**What to produce**
Go through the listing below and show each line that has the word "users".

**Given entries**

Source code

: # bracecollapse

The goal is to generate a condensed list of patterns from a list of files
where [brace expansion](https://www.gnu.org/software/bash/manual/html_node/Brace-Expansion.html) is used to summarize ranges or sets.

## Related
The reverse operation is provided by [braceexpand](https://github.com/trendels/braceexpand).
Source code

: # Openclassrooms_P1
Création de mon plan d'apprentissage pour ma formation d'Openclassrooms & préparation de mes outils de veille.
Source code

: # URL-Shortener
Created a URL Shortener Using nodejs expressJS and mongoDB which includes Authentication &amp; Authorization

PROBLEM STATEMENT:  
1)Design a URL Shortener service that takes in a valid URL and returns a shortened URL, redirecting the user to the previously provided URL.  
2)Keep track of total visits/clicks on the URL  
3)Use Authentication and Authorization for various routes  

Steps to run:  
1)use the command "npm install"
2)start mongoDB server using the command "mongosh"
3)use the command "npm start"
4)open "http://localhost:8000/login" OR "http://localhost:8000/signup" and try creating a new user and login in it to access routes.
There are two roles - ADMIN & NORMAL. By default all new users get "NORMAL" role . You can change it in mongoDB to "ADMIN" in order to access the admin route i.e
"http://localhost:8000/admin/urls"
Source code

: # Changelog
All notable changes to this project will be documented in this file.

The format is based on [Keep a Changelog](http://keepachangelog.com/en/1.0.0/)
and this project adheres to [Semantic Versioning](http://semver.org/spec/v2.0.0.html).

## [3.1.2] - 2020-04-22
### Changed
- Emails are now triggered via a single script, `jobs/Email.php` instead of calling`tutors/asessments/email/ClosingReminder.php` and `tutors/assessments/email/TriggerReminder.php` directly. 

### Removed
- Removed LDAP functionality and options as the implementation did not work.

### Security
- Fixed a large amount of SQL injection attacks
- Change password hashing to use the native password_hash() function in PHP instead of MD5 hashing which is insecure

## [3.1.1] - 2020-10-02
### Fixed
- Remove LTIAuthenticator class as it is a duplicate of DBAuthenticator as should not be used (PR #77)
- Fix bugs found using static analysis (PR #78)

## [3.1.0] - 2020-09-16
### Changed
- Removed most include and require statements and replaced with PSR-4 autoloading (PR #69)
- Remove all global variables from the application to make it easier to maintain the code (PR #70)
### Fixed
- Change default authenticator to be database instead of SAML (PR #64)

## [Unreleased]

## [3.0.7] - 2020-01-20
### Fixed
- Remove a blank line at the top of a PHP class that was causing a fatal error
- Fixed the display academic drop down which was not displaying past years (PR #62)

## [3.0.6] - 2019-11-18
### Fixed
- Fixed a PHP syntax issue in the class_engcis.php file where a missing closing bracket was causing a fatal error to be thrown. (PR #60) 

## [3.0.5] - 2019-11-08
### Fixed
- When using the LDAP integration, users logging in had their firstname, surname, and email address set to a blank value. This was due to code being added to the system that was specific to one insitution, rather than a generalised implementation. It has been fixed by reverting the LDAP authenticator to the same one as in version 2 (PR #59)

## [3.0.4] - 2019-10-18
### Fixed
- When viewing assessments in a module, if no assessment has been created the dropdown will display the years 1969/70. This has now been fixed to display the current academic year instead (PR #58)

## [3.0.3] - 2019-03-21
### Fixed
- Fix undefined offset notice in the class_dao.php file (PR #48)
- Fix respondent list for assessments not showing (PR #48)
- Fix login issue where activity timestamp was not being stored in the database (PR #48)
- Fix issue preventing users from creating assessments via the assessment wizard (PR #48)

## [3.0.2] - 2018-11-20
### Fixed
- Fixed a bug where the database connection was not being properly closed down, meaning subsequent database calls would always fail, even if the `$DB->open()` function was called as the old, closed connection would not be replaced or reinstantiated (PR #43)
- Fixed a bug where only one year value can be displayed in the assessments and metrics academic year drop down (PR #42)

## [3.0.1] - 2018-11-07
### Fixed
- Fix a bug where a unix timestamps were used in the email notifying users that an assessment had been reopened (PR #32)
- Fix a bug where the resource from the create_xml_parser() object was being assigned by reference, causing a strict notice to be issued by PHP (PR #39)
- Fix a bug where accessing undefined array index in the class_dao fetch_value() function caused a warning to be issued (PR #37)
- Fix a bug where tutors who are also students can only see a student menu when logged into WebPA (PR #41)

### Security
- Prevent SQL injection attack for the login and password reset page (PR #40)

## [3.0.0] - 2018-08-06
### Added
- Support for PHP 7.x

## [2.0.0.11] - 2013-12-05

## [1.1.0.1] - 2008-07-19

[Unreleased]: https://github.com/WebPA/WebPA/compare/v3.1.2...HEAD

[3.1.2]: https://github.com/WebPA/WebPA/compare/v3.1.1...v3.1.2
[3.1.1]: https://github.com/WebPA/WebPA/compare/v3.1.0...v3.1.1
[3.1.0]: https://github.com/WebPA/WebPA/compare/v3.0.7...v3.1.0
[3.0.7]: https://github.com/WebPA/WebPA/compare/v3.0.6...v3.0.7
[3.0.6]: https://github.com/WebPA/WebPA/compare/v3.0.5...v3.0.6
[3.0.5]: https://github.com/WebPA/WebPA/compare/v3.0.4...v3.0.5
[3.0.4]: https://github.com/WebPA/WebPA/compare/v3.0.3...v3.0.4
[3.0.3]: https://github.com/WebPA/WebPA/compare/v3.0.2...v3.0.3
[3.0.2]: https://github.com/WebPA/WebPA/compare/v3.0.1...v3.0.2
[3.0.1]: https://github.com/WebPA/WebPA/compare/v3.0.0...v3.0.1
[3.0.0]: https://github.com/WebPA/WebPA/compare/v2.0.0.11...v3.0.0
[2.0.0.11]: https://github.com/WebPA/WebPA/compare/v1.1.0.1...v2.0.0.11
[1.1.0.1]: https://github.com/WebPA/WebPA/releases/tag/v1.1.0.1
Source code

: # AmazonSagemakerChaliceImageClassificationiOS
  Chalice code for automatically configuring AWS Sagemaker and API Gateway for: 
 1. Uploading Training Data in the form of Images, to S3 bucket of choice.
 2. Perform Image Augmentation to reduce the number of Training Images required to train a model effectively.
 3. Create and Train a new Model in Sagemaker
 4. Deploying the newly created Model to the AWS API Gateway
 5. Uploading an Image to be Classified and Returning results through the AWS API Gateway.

**Result of this task**
There are two roles - ADMIN & NORMAL. By default all new users get "NORMAL" role . You can change it in mongoDB to "ADMIN" in order to access the admin route i.e
- When using the LDAP integration, users logging in had their firstname, surname, and email address set to a blank value. This was due to code being added to the system that was specific to one insitution, rather than a generalised implementation. It has been fixed by reverting the LDAP authenticator to the same one as in version 2 (PR #59)
- Fix issue preventing users from creating assessments via the assessment wizard (PR #48)
- Fix a bug where a unix timestamps were used in the email notifying users that an assessment had been reopened (PR #32)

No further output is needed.